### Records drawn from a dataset
■ ■ ■ ■
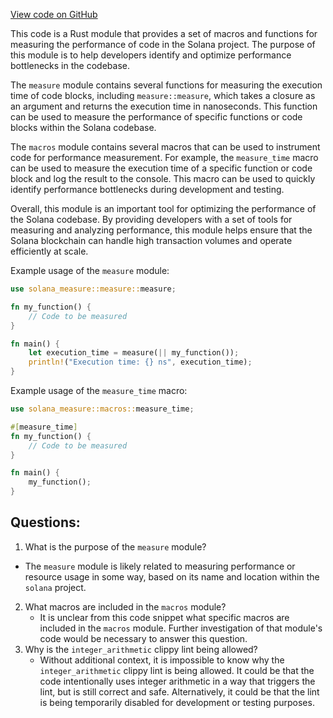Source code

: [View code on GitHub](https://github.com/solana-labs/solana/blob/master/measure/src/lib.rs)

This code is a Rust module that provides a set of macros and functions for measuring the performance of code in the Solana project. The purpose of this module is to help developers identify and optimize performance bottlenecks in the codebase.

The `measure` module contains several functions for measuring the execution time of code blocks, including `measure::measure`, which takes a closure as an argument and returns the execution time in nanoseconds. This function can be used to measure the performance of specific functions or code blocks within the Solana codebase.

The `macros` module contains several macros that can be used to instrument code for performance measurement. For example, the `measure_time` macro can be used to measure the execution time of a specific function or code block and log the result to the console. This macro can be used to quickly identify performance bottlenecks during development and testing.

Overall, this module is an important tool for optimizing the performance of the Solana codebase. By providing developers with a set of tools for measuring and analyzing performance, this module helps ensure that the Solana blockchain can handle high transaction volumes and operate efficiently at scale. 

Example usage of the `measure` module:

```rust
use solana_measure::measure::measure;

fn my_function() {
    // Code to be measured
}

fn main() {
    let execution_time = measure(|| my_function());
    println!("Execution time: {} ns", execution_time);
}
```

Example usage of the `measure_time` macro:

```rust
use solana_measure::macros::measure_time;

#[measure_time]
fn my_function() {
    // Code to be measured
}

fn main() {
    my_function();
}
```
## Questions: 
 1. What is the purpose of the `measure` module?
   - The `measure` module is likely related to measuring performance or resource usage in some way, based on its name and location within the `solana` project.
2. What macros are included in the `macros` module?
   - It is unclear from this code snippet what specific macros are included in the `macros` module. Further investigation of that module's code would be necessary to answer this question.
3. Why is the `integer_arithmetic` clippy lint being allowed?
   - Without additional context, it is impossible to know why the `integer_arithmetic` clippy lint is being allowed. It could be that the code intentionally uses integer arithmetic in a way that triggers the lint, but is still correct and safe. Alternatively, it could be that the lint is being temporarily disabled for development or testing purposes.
■ ■ ■ ■
### What you need to do
Give the lines of the entries above exactly as they appear, leaving out each picture.

### Exercise response
Source code

: [View code on GitHub](https://github.com/solana-labs/solana/blob/master/measure/src/lib.rs)

This code is a Rust module that provides a set of macros and functions for measuring the performance of code in the Solana project. The purpose of this module is to help developers identify and optimize performance bottlenecks in the codebase.

The `measure` module contains several functions for measuring the execution time of code blocks, including `measure::measure`, which takes a closure as an argument and returns the execution time in nanoseconds. This function can be used to measure the performance of specific functions or code blocks within the Solana codebase.

The `macros` module contains several macros that can be used to instrument code for performance measurement. For example, the `measure_time` macro can be used to measure the execution time of a specific function or code block and log the result to the console. This macro can be used to quickly identify performance bottlenecks during development and testing.

Overall, this module is an important tool for optimizing the performance of the Solana codebase. By providing developers with a set of tools for measuring and analyzing performance, this module helps ensure that the Solana blockchain can handle high transaction volumes and operate efficiently at scale. 

Example usage of the `measure` module:

```rust
use solana_measure::measure::measure;

fn my_function() {
    // Code to be measured
}

fn main() {
    let execution_time = measure(|| my_function());
    println!("Execution time: {} ns", execution_time);
}
```

Example usage of the `measure_time` macro:

```rust
use solana_measure::macros::measure_time;

#[measure_time]
fn my_function() {
    // Code to be measured
}

fn main() {
    my_function();
}
```
## Questions: 
 1. What is the purpose of the `measure` module?
   - The `measure` module is likely related to measuring performance or resource usage in some way, based on its name and location within the `solana` project.
2. What macros are included in the `macros` module?
   - It is unclear from this code snippet what specific macros are included in the `macros` module. Further investigation of that module's code would be necessary to answer this question.
3. Why is the `integer_arithmetic` clippy lint being allowed?
   - Without additional context, it is impossible to know why the `integer_arithmetic` clippy lint is being allowed. It could be that the code intentionally uses integer arithmetic in a way that triggers the lint, but is still correct and safe. Alternatively, it could be that the lint is being temporarily disabled for development or testing purposes.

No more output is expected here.